Quasi 9 milioni di euro per una quota di mercato che supera il 30% del totale dell’export in Irpinia. Basta questo dato, relativo al valore delle vendite del vino verso gli Usa, per farsi un’idea degli effetti nefasti che sono destinati a produrre in Irpinia i dazi imposti dalla Casa Bianca all’Unione europea. Gli Stati Uniti rappresentano infatti la prima destinazione in valore per l’export dei vini di Irpinia (nel 2024 le esportazioni hanno toccato i 7 milioni di euro, in crescita del 25,9% rispetto all’anno precedente). Su un totale dell’export dei vini irpini di oltre 22 milioni di euro, le vendite verso gli Usa rappresentano il 30,8% del totale.
Ma il vino è solo la punta dell’iceberg di una questione ben più complessa e articolata, che ha già iniziato a produrre i primi effetti. Secondo i dati ufficiali dell’European Statistical Office (Eurostat) e del Ministero dello Sviluppo Economico, nel 2024 il valore dell’export provinciale di Avellino si attestava intorno ai 1,2 miliardi di euro, con una crescita media annua del 2,5% rispetto al 2023. Per il 2025, però, anche alla luce dei nuovi scenari che si vanno definendo, le previsioni ufficiali aggiornate al primo trimestre indicano un potenziale calo dell’export tra il 4% e il 6%, a causa di tariffe più alte e di barriere non tariffarie che hanno reso più costoso e complesso l’accesso ai mercati esteri. Un quadro destinato a peggiorare all’indomani del prossimo primo agosto, quando per l’Unione Europea scatterà il dazio doganale del 30% su tutti i prodotti inviati negli Stati Uniti.
Agricoltura e agroalimentare sono i settori più esposti: le produzioni di olio d’oliva, vino, frutta e formaggi rappresenta circa il 40% dell’export provinciale. I dazi introdotti sui prodotti alimentari italiani da parte di alcuni paesi europei e di terzi paesi hanno già provocato una diminuzione delle vendite all’estero, stimata, secondo i dati di Confagricoltura Avellino, in circa 80 milioni di euro nel 2024, pari a poco meno del 7% del totale dell’export agricolo. Ridurre l’export vuol dire mettere in crisi decine e decine di aziende, con il rischio di vedere cancellati un migliaio di posti di lavoro.
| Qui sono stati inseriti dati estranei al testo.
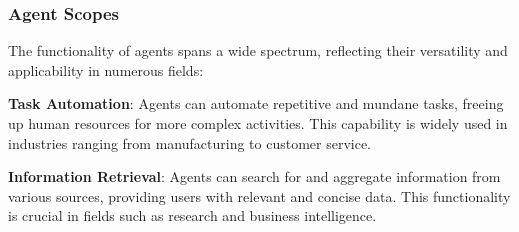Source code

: 
    

\subsubsection{Agent Scopes}
The functionality of agents spans a wide spectrum, reflecting their versatility and applicability in numerous fields:

\textbf{Task Automation}: Agents can automate repetitive and mundane tasks, freeing up human resources for more complex activities. This capability is widely used in industries ranging from manufacturing to customer service.

\textbf{Information Retrieval}: Agents can search for and aggregate information from various sources, providing users with relevant and concise data. This functionality is crucial in fields such as research and business intelligence.

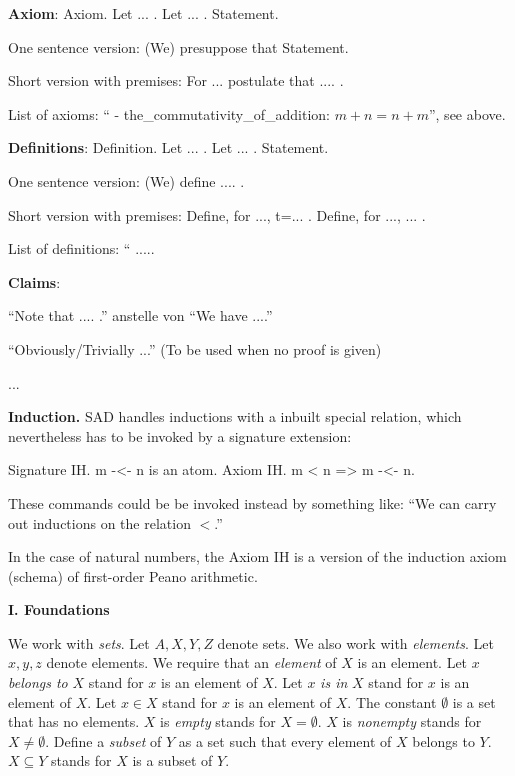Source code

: \documentclass{letter}
\newcommand{\section}[1]{\medskip\bigskip

\noindent\textbf{\LARGE #1}}
\newcommand{\tmem}[1]{{\em #1\/}}
\newcommand{\tmstrong}[1]{\textbf{#1}}
\begin{document}
{\tmstrong{Axiom}}: Axiom. Let ... . Let ... . Statement.

One sentence version: (We) presuppose that Statement.

Short version with premises: For ... postulate that .... .

List of axioms: `` - the\_commutativity\_of\_addition: $m + n = n + m$'', see
above.

{\tmstrong{Definitions}}: Definition. Let ... . Let ... . Statement.

One sentence version: (We) define .... .

Short version with premises: Define, for ..., t=... . Define, for ..., ... .

List of definitions: `` .....

{\tmstrong{Claims}}:

``Note that .... .'' anstelle von ``We have ....''

``Obviously/Trivially ...'' (To be used when no proof is given)

...

{\tmstrong{Induction.}} SAD handles inductions with a inbuilt special
relation, which nevertheless has to be invoked by a signature extension:

Signature IH. m -<- n is an atom. Axiom IH. m < n => m -<- n.

These commands could be be invoked instead by something like: ``We can carry
out inductions on the relation $<$.''

In the case of natural numbers, the Axiom IH is a version of the induction
axiom (schema) of first-order Peano arithmetic.

\section{I. Foundations}

We work with {\tmem{sets}}. Let $A, X, Y, Z$ denote sets. We also work with
{\tmem{elements}}. Let $x, y, z$ denote elements. We require that an
{\tmem{element}} of $X$ is an element. Let $x$ {\tmem{belongs to}} $X$ stand
for $x$ is an element of $X$. Let $x$ {\tmem{is in }}$X$ stand for $x$ is an
element of $X$. Let $x \in X$ stand for $x$ is an element of $X$. The constant
$\emptyset$ is a set that has no elements. $X$ is {\tmem{empty}} stands for $X
= \emptyset$. $X$ is {\tmem{nonempty}} stands for $X \neq \emptyset$. Define a
{\tmem{subset}} of $Y$ as a set such that every element of $X$ belongs to $Y$.
$X \subseteq Y$ stands for $X$ is a subset of $Y$.
\end{document}
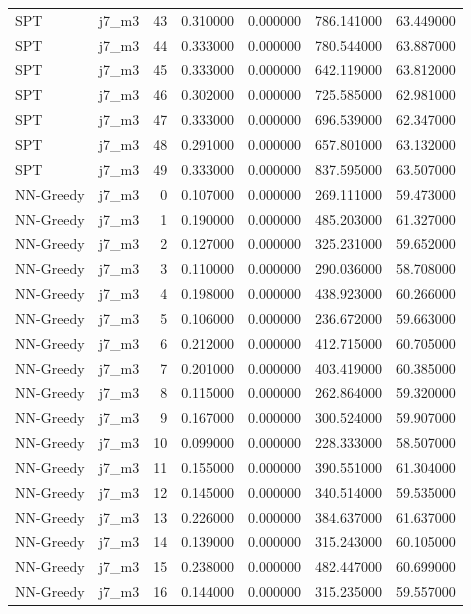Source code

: \begin{tabular}{llrrrrr}
SPT & j7_m3 & 43 & 0.310000 & 0.000000 & 786.141000 & 63.449000 \\
SPT & j7_m3 & 44 & 0.333000 & 0.000000 & 780.544000 & 63.887000 \\
SPT & j7_m3 & 45 & 0.333000 & 0.000000 & 642.119000 & 63.812000 \\
SPT & j7_m3 & 46 & 0.302000 & 0.000000 & 725.585000 & 62.981000 \\
SPT & j7_m3 & 47 & 0.333000 & 0.000000 & 696.539000 & 62.347000 \\
SPT & j7_m3 & 48 & 0.291000 & 0.000000 & 657.801000 & 63.132000 \\
SPT & j7_m3 & 49 & 0.333000 & 0.000000 & 837.595000 & 63.507000 \\
NN-Greedy & j7_m3 & 0 & 0.107000 & 0.000000 & 269.111000 & 59.473000 \\
NN-Greedy & j7_m3 & 1 & 0.190000 & 0.000000 & 485.203000 & 61.327000 \\
NN-Greedy & j7_m3 & 2 & 0.127000 & 0.000000 & 325.231000 & 59.652000 \\
NN-Greedy & j7_m3 & 3 & 0.110000 & 0.000000 & 290.036000 & 58.708000 \\
NN-Greedy & j7_m3 & 4 & 0.198000 & 0.000000 & 438.923000 & 60.266000 \\
NN-Greedy & j7_m3 & 5 & 0.106000 & 0.000000 & 236.672000 & 59.663000 \\
NN-Greedy & j7_m3 & 6 & 0.212000 & 0.000000 & 412.715000 & 60.705000 \\
NN-Greedy & j7_m3 & 7 & 0.201000 & 0.000000 & 403.419000 & 60.385000 \\
NN-Greedy & j7_m3 & 8 & 0.115000 & 0.000000 & 262.864000 & 59.320000 \\
NN-Greedy & j7_m3 & 9 & 0.167000 & 0.000000 & 300.524000 & 59.907000 \\
NN-Greedy & j7_m3 & 10 & 0.099000 & 0.000000 & 228.333000 & 58.507000 \\
NN-Greedy & j7_m3 & 11 & 0.155000 & 0.000000 & 390.551000 & 61.304000 \\
NN-Greedy & j7_m3 & 12 & 0.145000 & 0.000000 & 340.514000 & 59.535000 \\
NN-Greedy & j7_m3 & 13 & 0.226000 & 0.000000 & 384.637000 & 61.637000 \\
NN-Greedy & j7_m3 & 14 & 0.139000 & 0.000000 & 315.243000 & 60.105000 \\
NN-Greedy & j7_m3 & 15 & 0.238000 & 0.000000 & 482.447000 & 60.699000 \\
NN-Greedy & j7_m3 & 16 & 0.144000 & 0.000000 & 315.235000 & 59.557000 \\

\end{tabular}
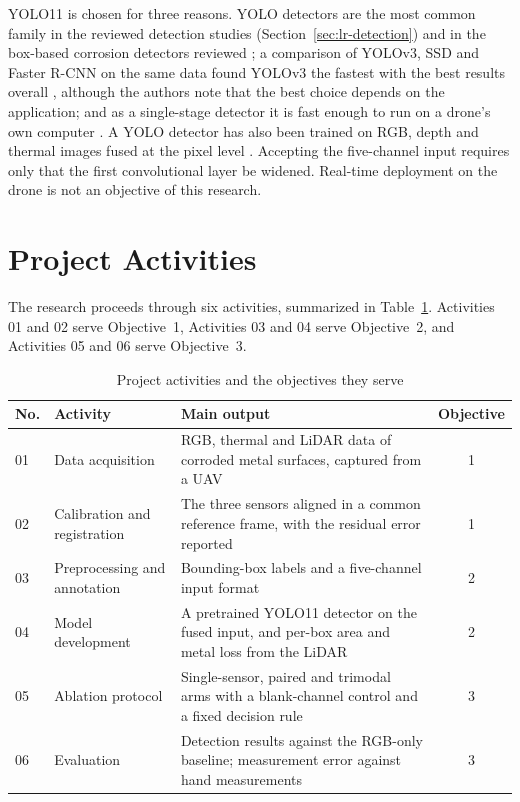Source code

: YOLO11 is chosen for three reasons. YOLO detectors are the most common family in
the reviewed detection studies (Section~\ref{sec:lr-detection}) and in the
box-based corrosion detectors reviewed \citep{Mao2026,Fu2024,Bui2026,Li2024b,Yu2023};
a comparison of YOLOv3, SSD and Faster R-CNN on the same data found YOLOv3 the
fastest with the best results overall \citep{Srivastava2021}, although the
authors note that the best choice depends on the application; and as a
single-stage detector it is fast enough to run on a drone's own computer
\citep{Yu2023}. A YOLO detector has also been trained on RGB, depth and thermal images
fused at the pixel level \citep{Cao2026}. Accepting the five-channel input
requires only that the first convolutional layer be widened. Real-time
deployment on the drone is not an objective of this research.

\section{Project Activities}
\label{sec:project-activities}

The research proceeds through six activities, summarized in
Table~\ref{tab:activities}. Activities 01 and 02 serve Objective~1, Activities 03
and 04 serve Objective~2, and Activities 05 and 06 serve Objective~3.

\begin{table}[htbp]
\centering
\caption{Project activities and the objectives they serve}
\label{tab:activities}
\small
\renewcommand{\arraystretch}{1.2}
\begin{tabularx}{\textwidth}{@{}l>{\RaggedRight\arraybackslash}p{3.6cm}>{\RaggedRight\arraybackslash}Xc@{}}
\toprule
\textbf{No.} & \textbf{Activity} & \textbf{Main output} & \textbf{Objective} \\
\midrule
01 & Data acquisition & RGB, thermal and LiDAR data of corroded metal surfaces, captured from a UAV & 1 \\
02 & Calibration and registration & The three sensors aligned in a common reference frame, with the residual error reported & 1 \\
03 & Preprocessing and annotation & Bounding-box labels and a five-channel input format & 2 \\
04 & Model development & A pretrained YOLO11 detector on the fused input, and per-box area and metal loss from the LiDAR & 2 \\
05 & Ablation protocol & Single-sensor, paired and trimodal arms with a blank-channel control and a fixed decision rule & 3 \\
06 & Evaluation & Detection results against the RGB-only baseline; measurement error against hand measurements & 3 \\
\bottomrule
\end{tabularx}
\end{table}

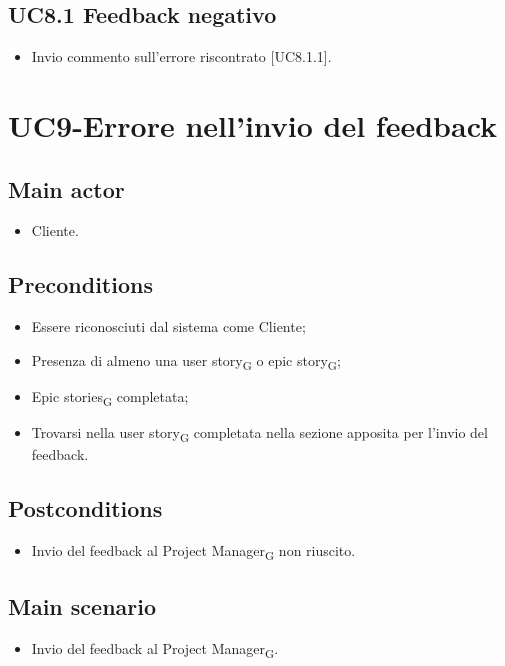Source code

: \documentclass{article}
\begin{document}
    \subsection{UC8.1 Feedback negativo}
    \begin{itemize}
            \item Invio commento sull'errore riscontrato [UC8.1.1].
        \end{itemize}
    \newpage
        
\section{UC9-Errore nell'invio del feedback}

     \subsection*{Main actor}
     \begin{itemize}
         \item Cliente.
     \end{itemize}
     \subsection*{Preconditions} 
 \begin{itemize}
        \item Essere riconosciuti dal sistema come Cliente;
        \item Presenza di almeno una user story\textsubscript{G}  o epic story\textsubscript{G};
        \item Epic stories\textsubscript{G}  completata;
        \item Trovarsi nella user story\textsubscript{G}  completata nella sezione apposita per l'invio del feedback.
    \end{itemize}
     \subsection*{Postconditions} 
        \begin{itemize}
            \item Invio del feedback al Project Manager\textsubscript{G}  non riuscito.
        \end{itemize} 
        \subsection*{Main scenario}
        \begin{itemize}
            \item Invio del feedback al Project Manager\textsubscript{G}.
        \end{itemize}
\end{document}

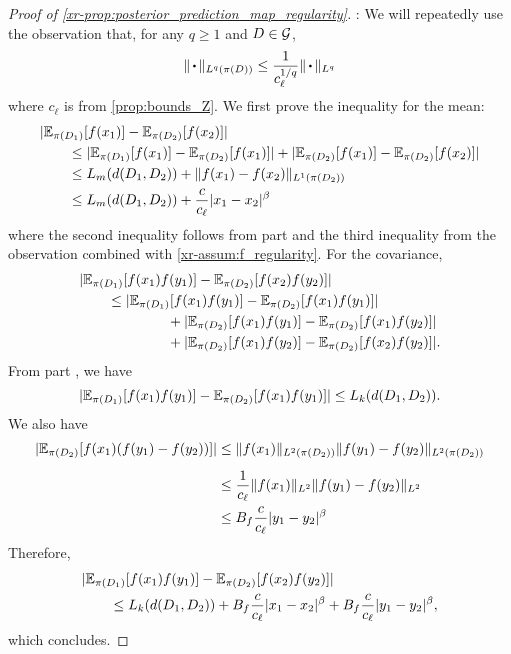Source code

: \documentclass[12pt]{report}
\newcommand{\xrprefix}[1]{xr-#1}
\begin{document}
\begin{proof}[Proof of \ref{\xrprefix{prop:posterior_prediction_map_regularity}}]
    :
    We will repeatedly use the observation that, for any $q \ge 1$ and $D \in \mathcal{G}$,
    \begin{equation}
        \norm{\vardot}_{L^q(\pi(D))} \le \frac{1}{c_\ell^{1/q}} \norm{\vardot}_{L^q}
    \end{equation}
    where $c_\ell$ is from \cref{prop:bounds_Z}.
    We first prove the inequality for the mean:
    \begin{align}
        &\lvert\mathbb{E}_{\pi(D_1)}[f(x_1)] - \mathbb{E}_{\pi(D_2)}[f(x_2)]\rvert \nonumber \\
        &\qquad\le
            \lvert\mathbb{E}_{\pi(D_1)}[f(x_1)] - \mathbb{E}_{\pi(D_2)}[f(x_1)]\rvert
            + \lvert\mathbb{E}_{\pi(D_2)}[f(x_1)] - \mathbb{E}_{\pi(D_2)}[f(x_2)]\rvert \\
        &\qquad\le
            L_m(d(D_1, D_2))
            + \lVert f(x_1) - f(x_2)\rVert_{L^1(\pi(D_2))} \\
        &\qquad\le
            L_m(d(D_1, D_2))
            + \frac{c}{c_\ell} \lvert x_1 - x_2\rvert^\beta
    \end{align}
    where the second inequality follows from part  and the third inequality from the observation combined with \cref{\xrprefix{assum:f_regularity}}.
    For the covariance,
    \begin{align}
        &\lvert\mathbb{E}_{\pi(D_1)}[f(x_1)f(y_1)] - \mathbb{E}_{\pi(D_2)}[f(x_2)f(y_2)]\rvert \nonumber \\
        &\qquad\le
            \lvert\mathbb{E}_{\pi(D_1)}[f(x_1)f(y_1)] - \mathbb{E}_{\pi(D_2)}[f(x_1)f(y_1)]\rvert \nonumber \\
        &\qquad\;\qquad\qquad
            + \lvert\mathbb{E}_{\pi(D_2)}[f(x_1)f(y_1)] - \mathbb{E}_{\pi(D_2)}[f(x_1)f(y_2)]\rvert \nonumber \\
        &\qquad\;\qquad\qquad
            + \lvert\mathbb{E}_{\pi(D_2)}[f(x_1)f(y_2)] - \mathbb{E}_{\pi(D_2)}[f(x_2)f(y_2)]\rvert.
    \end{align}
    From part , we have
    \begin{equation}
        \lvert\mathbb{E}_{\pi(D_1)}[f(x_1)f(y_1)] - \mathbb{E}_{\pi(D_2)}[f(x_1)f(y_1)]\rvert
        \le L_k(d(D_1, D_2)).
    \end{equation}
    We also have
    \begin{align}
        \abs{\E_{\pi(D_2)}[f(x_1)(f(y_1) - f(y_2))]}
        &\le \vphantom{\frac{}{c_\ell}}\norm{f(x_1)}_{L^2(\pi(D_2))}\norm{f(y_1) - f(y_2)}_{L^2(\pi(D_2))} \\
        &\le \vphantom{\frac{B_f}{}}\frac1{c_\ell}
            \norm{f(x_1)}_{L^2} \norm{f(y_1) - f(y_2)}_{L^2} \\
        &\le B_f \frac{c}{c_\ell}
            \abs{y_1 - y_2}^\beta
    \end{align}
    Therefore,
    \begin{align}
        &\lvert\mathbb{E}_{\pi(D_1)}[f(x_1)f(y_1)] - \mathbb{E}_{\pi(D_2)}[f(x_2)f(y_2)]\rvert \nonumber \\
        &\qquad\le
            L_k(d(D_1, D_2))
            + B_f \frac{c}{c_\ell} \lvert x_1 - x_2\rvert^\beta
            + B_f \frac{c}{c_\ell} \lvert y_1 - y_2\rvert^\beta,
    \end{align}
    which concludes.
\end{proof}
\end{document}
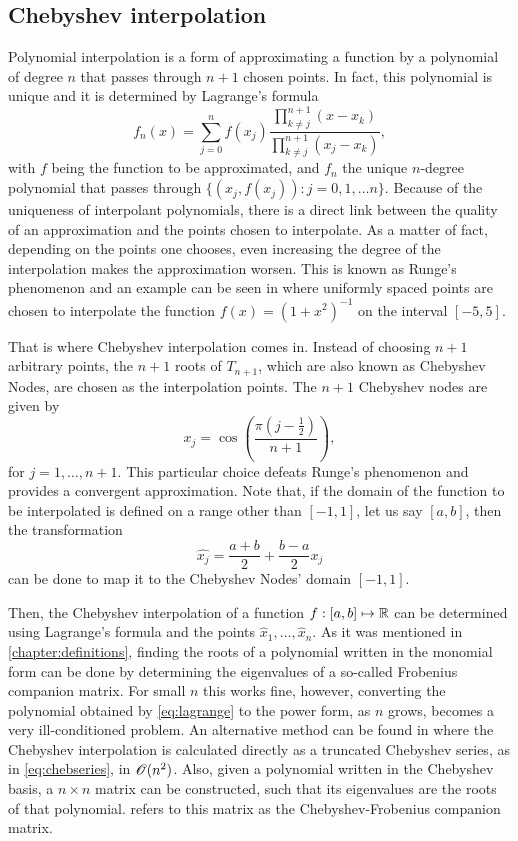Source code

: \subsection{Chebyshev interpolation}
Polynomial interpolation is a form of approximating a function by a polynomial of degree $n$ that passes through $n+1$ chosen points. In fact, this polynomial is unique and it is determined by Lagrange's formula
\begin{equation}\label{eq:lagrange}
f_n(x) = \sum_{j=0}^{n} f(x_j)\dfrac{\prod_{k \neq j}^{n+1} (x-x_k)}{\prod_{k \neq j}^{n+1} (x_j-x_k)},
\end{equation}
with $f$ being the function to be approximated, and $f_n$ the unique $n$-degree polynomial that passes through $\{(x_j, f(x_j)): j=0, 1, \dots n\}$. Because of the uniqueness of interpolant polynomials, there is a direct link between the quality of an approximation and the points chosen to interpolate. As a matter of fact, depending on the points one chooses, even increasing the degree of the interpolation makes the approximation worsen. This is known as Runge's phenomenon and an example can be seen in  where uniformly spaced points are chosen to interpolate the function $f(x) = (1+x^2)^{-1}$ on the interval $[-5, 5]$. 

That is where Chebyshev interpolation comes in. Instead of choosing $n+1$ arbitrary points, the $n+1$ roots of $T_{n+1}$, which are also known as Chebyshev Nodes, are chosen as the interpolation points. The $n+1$ Chebyshev nodes are given by
\begin{equation}
x_j = \cos{\left(\dfrac{\pi(j-\frac{1}{2})}{n+1}\right)},
\end{equation}
for $j=1, \dots, n+1$. This particular choice defeats Runge's phenomenon and provides a convergent approximation. 
Note that, if the domain of the function to be interpolated is defined on a range other than $[-1, 1]$, let us say $[a, b]$, then the transformation
\begin{equation}
\hat{x_j} = \frac{a+b}{2} + \frac{b-a}{2}x_j
\end{equation}
can be done to map it to the Chebyshev Nodes' domain $[-1, 1]$.

Then, the Chebyshev interpolation of a function $f: [a, b] \mapsto \mathbb{R}$ can be determined using Lagrange's formula and the points $\hat{x}_1, \dots, \hat{x}_n$. 
As it was mentioned in \autoref{chapter:definitions}, finding the roots of a polynomial written in the monomial form can be done by determining the eigenvalues of a so-called Frobenius companion matrix. For small $n$ this works fine, however, converting the polynomial obtained by \autoref{eq:lagrange} to the power form, as $n$ grows, becomes a very ill-conditioned problem. 
An alternative method can be found in  where the Chebyshev interpolation is calculated directly as a truncated Chebyshev series, as in \autoref{eq:chebseries}, in $\mathscr{O}(n^2)$. Also, given a polynomial written in the Chebyshev basis, a $n\times n$ matrix can be constructed, such that its eigenvalues are the roots of that polynomial.  refers to this matrix as the Chebyshev-Frobenius companion matrix.

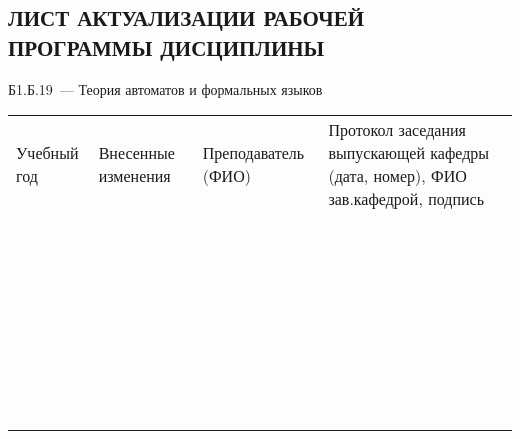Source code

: \documentclass[a4paper,12pt]{article}
\begin{document}
\newpage
\begin{center}
\section*{ЛИСТ АКТУАЛИЗАЦИИ РАБОЧЕЙ ПРОГРАММЫ ДИСЦИПЛИНЫ}
Б1.Б.19\ --- Теория автоматов и формальных языков 
\end{center}

  \noindent
  \begin{tabular}{|p{15mm}|p{67mm}|p{25mm}|p{41mm}|}
    \hline
    \small\centering
    Учебный год 
    & \small\centering
    Внесенные изменения 
    & \small\centering
    Преподаватель (ФИО) 
    & \small\centering\arraybackslash
    Протокол заседания выпускающей кафедры (дата, номер), ФИО зав.кафедрой, подпись \\
    & & & \\\hline
    & & & \\\hline
    & & & \\\hline
    & & & \\\hline
    & & & \\\hline
    & & & \\\hline
    & & & \\\hline
    & & & \\\hline
    & & & \\\hline
    & & & \\\hline
    & & & \\\hline
    & & & \\\hline
    & & & \\\hline
    & & & \\\hline
    & & & \\\hline
    & & & \\\hline
    & & & \\\hline
    & & & \\\hline
    & & & \\\hline
    & & & \\\hline
    & & & \\\hline
    & & & \\\hline
    & & & \\\hline
    & & & \\\hline
    & & & \\\hline
    & & & \\\hline
    & & & \\\hline
    & & & \\\hline
    & & & \\\hline
    & & & \\\hline
    & & & \\\hline
    & & & \\\hline
    & & & \\\hline
    & & & \\\hline
    & & & \\\hline
    & & & \\\hline
  \end{tabular}
\end{document}
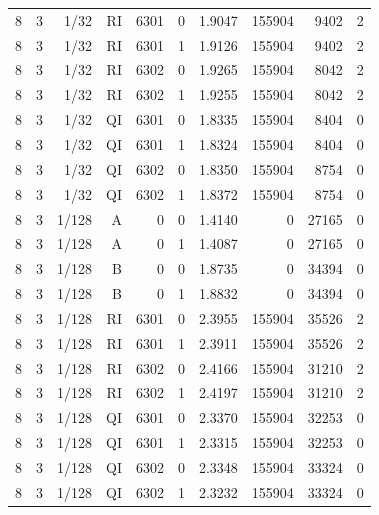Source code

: \begin{longtable}{lrrrrrrrrr}
8 & 3 & 1/32 & RI & 6301 & 0 & 1.9047 & 155904 & 9402 & 2 \\
8 & 3 & 1/32 & RI & 6301 & 1 & 1.9126 & 155904 & 9402 & 2 \\
8 & 3 & 1/32 & RI & 6302 & 0 & 1.9265 & 155904 & 8042 & 2 \\
8 & 3 & 1/32 & RI & 6302 & 1 & 1.9255 & 155904 & 8042 & 2 \\
8 & 3 & 1/32 & QI & 6301 & 0 & 1.8335 & 155904 & 8404 & 0 \\
8 & 3 & 1/32 & QI & 6301 & 1 & 1.8324 & 155904 & 8404 & 0 \\
8 & 3 & 1/32 & QI & 6302 & 0 & 1.8350 & 155904 & 8754 & 0 \\
8 & 3 & 1/32 & QI & 6302 & 1 & 1.8372 & 155904 & 8754 & 0 \\
8 & 3 & 1/128 & A & 0 & 0 & 1.4140 & 0 & 27165 & 0 \\
8 & 3 & 1/128 & A & 0 & 1 & 1.4087 & 0 & 27165 & 0 \\
8 & 3 & 1/128 & B & 0 & 0 & 1.8735 & 0 & 34394 & 0 \\
8 & 3 & 1/128 & B & 0 & 1 & 1.8832 & 0 & 34394 & 0 \\
8 & 3 & 1/128 & RI & 6301 & 0 & 2.3955 & 155904 & 35526 & 2 \\
8 & 3 & 1/128 & RI & 6301 & 1 & 2.3911 & 155904 & 35526 & 2 \\
8 & 3 & 1/128 & RI & 6302 & 0 & 2.4166 & 155904 & 31210 & 2 \\
8 & 3 & 1/128 & RI & 6302 & 1 & 2.4197 & 155904 & 31210 & 2 \\
8 & 3 & 1/128 & QI & 6301 & 0 & 2.3370 & 155904 & 32253 & 0 \\
8 & 3 & 1/128 & QI & 6301 & 1 & 2.3315 & 155904 & 32253 & 0 \\
8 & 3 & 1/128 & QI & 6302 & 0 & 2.3348 & 155904 & 33324 & 0 \\
8 & 3 & 1/128 & QI & 6302 & 1 & 2.3232 & 155904 & 33324 & 0 \\
\end{longtable}
\endgroup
Nubi nere e minacciose si addensano anche su altri settori, come le aziende di produzione di componenti meccanici, tessuti e calzature che hanno già subito un incremento dei costi di esportazione a causa dei dazi sulle materie prime e sui prodotti finiti. Nel 2024 l’export potrebbe ridursi di circa 50 milioni di euro, con un calo del 5% rispetto all’anno precedente. Si prevede una riduzione del 3-4% dell’export per i prodotti chimici e farmaceutici. Secondo uno studio condotto dall’ISTAT e dall’Osservatorio Economico di Avellino, nel biennio 2024-2025 potrebbero essere circa 150 le aziende irpine costrette a ridurre la produzione o, addirittura, a chiudere. Drammatici gli effetti sull’occupazione, con oltre 2000 posti di lavoro a rischio.